■ Dataset entries ■
####################

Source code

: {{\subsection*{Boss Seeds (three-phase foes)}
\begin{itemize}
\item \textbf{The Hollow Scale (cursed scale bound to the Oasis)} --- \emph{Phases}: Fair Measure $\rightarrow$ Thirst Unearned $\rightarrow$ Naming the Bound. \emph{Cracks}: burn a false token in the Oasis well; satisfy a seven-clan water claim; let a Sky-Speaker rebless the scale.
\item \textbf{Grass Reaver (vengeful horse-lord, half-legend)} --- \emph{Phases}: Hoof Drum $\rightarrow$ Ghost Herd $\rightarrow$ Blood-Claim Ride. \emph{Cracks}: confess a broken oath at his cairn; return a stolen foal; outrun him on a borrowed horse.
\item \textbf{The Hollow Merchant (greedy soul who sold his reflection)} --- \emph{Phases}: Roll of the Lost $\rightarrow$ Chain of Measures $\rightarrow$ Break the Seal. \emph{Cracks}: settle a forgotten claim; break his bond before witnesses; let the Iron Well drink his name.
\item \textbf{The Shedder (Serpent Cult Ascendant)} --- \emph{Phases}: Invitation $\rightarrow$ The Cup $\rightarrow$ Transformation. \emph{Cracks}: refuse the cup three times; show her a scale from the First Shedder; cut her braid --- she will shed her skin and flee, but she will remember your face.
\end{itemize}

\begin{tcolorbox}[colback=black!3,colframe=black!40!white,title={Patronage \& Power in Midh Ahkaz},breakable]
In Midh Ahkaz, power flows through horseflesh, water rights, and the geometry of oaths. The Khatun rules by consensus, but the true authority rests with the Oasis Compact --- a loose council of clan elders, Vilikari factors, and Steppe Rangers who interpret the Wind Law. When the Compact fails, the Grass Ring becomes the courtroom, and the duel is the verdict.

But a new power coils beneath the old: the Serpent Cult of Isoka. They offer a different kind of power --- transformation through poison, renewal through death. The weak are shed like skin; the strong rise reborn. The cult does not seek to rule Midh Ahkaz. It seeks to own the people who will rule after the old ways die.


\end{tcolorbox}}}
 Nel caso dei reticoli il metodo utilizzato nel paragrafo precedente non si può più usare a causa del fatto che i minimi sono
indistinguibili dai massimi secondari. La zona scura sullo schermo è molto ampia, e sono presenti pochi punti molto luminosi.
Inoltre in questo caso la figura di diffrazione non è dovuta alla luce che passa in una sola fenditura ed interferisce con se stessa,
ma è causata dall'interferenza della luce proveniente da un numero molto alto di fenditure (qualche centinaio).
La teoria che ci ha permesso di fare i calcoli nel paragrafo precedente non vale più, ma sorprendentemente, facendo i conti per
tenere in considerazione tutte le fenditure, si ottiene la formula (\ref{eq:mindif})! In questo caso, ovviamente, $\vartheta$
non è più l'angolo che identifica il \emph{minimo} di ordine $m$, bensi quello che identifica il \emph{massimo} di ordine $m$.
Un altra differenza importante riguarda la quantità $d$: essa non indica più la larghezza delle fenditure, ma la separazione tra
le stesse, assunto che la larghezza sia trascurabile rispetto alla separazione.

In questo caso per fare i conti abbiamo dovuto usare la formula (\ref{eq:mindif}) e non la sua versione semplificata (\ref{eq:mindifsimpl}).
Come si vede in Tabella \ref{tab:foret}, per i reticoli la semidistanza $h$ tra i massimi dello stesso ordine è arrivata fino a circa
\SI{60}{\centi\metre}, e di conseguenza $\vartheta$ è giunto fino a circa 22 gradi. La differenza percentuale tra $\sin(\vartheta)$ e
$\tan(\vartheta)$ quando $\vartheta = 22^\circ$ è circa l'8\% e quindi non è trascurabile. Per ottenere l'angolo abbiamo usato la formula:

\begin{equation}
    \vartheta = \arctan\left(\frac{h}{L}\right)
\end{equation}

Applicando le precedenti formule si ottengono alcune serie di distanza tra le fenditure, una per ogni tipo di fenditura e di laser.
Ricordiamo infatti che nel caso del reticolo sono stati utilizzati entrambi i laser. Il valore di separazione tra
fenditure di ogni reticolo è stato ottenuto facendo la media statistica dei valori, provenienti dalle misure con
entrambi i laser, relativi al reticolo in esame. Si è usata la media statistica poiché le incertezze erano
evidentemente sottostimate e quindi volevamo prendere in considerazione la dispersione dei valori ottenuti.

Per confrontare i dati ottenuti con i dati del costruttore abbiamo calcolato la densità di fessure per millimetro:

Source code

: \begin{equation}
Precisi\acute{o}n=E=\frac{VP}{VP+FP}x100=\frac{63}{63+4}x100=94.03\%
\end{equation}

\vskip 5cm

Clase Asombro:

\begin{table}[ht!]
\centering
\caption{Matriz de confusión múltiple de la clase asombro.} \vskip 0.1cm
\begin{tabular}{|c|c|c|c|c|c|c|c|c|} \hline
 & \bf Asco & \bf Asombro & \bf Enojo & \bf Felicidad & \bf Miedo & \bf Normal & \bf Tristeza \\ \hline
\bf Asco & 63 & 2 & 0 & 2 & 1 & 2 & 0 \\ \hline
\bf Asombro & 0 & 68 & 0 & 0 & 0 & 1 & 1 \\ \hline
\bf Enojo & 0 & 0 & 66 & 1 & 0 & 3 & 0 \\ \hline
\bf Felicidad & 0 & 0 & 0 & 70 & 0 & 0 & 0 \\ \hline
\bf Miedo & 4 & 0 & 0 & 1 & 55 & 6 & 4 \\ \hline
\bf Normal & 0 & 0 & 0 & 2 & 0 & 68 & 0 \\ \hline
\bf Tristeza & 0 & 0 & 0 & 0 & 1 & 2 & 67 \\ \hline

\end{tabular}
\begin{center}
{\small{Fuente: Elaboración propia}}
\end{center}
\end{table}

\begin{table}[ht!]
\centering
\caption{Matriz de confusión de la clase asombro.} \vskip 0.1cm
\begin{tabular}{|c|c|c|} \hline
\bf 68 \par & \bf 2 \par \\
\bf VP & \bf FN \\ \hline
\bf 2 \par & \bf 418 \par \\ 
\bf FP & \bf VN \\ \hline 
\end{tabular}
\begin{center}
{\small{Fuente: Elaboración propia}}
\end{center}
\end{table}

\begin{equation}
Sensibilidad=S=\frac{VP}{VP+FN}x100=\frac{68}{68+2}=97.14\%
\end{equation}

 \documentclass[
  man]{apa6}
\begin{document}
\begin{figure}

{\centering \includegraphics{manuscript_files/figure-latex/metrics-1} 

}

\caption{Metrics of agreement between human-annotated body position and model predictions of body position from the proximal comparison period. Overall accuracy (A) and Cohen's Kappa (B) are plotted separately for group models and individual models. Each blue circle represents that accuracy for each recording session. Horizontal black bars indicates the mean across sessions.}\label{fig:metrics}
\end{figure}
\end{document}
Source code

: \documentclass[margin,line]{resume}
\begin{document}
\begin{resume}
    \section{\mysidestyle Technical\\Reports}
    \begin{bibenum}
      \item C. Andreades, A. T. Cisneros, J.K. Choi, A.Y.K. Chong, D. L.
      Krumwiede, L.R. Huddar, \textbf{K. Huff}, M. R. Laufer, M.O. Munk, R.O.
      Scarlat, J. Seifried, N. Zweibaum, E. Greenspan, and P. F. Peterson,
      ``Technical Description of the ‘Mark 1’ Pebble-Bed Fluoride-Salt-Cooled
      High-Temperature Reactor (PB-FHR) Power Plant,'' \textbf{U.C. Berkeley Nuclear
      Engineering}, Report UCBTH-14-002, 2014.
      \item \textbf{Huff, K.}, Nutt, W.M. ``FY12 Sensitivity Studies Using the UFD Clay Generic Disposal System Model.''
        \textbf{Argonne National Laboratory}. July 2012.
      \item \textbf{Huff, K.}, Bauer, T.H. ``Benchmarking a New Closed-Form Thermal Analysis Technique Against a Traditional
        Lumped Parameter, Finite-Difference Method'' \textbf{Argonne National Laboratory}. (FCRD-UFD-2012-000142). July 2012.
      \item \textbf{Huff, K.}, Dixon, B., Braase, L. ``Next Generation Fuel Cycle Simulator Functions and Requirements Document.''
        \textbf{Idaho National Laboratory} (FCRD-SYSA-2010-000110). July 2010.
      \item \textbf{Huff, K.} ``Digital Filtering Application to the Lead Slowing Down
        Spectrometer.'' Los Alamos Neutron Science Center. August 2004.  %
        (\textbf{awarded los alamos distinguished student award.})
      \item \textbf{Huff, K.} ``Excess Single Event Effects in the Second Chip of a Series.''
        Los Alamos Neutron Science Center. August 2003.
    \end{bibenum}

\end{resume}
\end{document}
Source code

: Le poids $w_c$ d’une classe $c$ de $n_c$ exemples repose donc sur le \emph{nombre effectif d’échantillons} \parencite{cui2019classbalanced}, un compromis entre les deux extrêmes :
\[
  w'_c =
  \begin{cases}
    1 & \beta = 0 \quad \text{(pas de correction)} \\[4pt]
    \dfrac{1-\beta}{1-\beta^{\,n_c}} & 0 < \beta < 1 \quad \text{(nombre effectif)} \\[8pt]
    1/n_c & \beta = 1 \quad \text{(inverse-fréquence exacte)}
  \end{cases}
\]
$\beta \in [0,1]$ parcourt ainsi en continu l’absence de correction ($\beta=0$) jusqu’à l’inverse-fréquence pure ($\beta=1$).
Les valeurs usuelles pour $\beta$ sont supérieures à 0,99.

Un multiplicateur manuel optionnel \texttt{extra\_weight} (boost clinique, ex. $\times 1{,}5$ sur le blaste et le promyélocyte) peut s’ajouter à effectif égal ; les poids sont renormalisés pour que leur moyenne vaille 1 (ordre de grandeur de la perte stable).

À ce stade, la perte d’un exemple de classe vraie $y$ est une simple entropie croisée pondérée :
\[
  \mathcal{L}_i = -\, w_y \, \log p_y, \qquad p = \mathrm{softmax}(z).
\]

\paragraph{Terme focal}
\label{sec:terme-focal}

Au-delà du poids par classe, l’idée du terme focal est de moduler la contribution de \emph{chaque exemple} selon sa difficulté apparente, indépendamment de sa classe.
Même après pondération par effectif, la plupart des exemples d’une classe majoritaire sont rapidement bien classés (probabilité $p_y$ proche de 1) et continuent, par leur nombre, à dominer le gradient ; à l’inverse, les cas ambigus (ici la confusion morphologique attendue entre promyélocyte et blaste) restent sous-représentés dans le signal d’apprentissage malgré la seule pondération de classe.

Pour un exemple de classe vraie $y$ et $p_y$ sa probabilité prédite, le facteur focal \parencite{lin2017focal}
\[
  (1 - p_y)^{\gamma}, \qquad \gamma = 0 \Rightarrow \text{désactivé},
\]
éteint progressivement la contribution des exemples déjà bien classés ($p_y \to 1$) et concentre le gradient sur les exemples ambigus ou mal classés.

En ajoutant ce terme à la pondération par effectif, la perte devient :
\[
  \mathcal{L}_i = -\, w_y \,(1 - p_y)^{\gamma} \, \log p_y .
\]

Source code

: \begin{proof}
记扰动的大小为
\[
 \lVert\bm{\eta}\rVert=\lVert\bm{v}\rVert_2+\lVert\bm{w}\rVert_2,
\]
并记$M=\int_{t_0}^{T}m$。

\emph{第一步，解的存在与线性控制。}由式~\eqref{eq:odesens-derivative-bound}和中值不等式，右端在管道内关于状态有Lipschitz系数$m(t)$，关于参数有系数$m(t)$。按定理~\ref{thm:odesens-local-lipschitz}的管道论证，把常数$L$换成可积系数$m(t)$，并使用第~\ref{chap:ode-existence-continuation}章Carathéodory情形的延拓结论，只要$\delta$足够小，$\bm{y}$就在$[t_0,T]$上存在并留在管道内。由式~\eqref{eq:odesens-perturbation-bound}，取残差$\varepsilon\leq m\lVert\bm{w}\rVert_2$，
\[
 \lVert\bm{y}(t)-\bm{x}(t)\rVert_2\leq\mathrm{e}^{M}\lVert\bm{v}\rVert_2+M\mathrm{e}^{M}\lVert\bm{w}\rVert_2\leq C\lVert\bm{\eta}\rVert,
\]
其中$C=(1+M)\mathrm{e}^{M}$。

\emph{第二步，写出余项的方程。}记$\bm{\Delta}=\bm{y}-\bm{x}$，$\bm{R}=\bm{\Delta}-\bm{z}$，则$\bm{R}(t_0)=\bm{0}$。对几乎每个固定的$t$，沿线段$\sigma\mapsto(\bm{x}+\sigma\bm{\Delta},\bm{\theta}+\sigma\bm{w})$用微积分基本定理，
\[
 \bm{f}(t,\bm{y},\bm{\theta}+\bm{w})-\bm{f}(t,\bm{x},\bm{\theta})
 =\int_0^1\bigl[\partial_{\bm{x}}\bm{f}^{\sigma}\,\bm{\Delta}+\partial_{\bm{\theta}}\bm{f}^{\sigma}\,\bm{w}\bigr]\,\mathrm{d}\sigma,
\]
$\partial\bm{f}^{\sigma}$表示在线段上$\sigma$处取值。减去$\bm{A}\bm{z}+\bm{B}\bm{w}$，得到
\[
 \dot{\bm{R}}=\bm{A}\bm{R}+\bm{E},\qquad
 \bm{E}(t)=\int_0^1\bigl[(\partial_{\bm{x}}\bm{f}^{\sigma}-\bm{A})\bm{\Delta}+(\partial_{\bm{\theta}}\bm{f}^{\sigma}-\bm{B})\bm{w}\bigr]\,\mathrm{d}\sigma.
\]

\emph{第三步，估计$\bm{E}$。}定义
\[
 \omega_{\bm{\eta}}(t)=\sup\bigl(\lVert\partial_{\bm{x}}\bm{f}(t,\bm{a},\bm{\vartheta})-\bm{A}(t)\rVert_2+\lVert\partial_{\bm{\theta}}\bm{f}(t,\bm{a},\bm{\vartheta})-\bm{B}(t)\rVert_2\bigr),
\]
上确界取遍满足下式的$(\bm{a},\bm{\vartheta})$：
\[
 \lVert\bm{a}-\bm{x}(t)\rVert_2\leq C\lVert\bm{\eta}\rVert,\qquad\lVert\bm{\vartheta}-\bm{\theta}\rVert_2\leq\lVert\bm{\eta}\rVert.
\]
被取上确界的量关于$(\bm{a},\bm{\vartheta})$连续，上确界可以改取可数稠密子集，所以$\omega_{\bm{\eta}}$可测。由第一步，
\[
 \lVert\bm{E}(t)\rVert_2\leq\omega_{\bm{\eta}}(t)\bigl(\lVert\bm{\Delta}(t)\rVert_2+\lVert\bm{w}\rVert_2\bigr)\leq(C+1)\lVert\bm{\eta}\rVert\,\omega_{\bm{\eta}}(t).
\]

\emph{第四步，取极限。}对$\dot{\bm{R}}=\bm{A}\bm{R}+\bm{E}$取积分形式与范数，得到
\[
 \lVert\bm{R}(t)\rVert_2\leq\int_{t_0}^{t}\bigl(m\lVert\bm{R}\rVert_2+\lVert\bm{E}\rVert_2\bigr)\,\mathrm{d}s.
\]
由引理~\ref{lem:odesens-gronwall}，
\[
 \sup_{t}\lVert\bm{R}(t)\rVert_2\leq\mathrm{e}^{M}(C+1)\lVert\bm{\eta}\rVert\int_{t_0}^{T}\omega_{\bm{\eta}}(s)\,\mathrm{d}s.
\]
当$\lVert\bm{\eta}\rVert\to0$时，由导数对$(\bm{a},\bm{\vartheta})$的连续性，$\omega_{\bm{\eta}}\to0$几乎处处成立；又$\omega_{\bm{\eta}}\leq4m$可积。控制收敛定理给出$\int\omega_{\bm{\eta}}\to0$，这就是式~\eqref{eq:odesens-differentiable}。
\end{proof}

####################

For every line of the records that has the word "pondération" in it, make a copy.

Même après pondération par effectif, la plupart des exemples d’une classe majoritaire sont rapidement bien classés (probabilité $p_y$ proche de 1) et continuent, par leur nombre, à dominer le gradient ; à l’inverse, les cas ambigus (ici la confusion morphologique attendue entre promyélocyte et blaste) restent sous-représentés dans le signal d’apprentissage malgré la seule pondération de classe.
En ajoutant ce terme à la pondération par effectif, la perte devient :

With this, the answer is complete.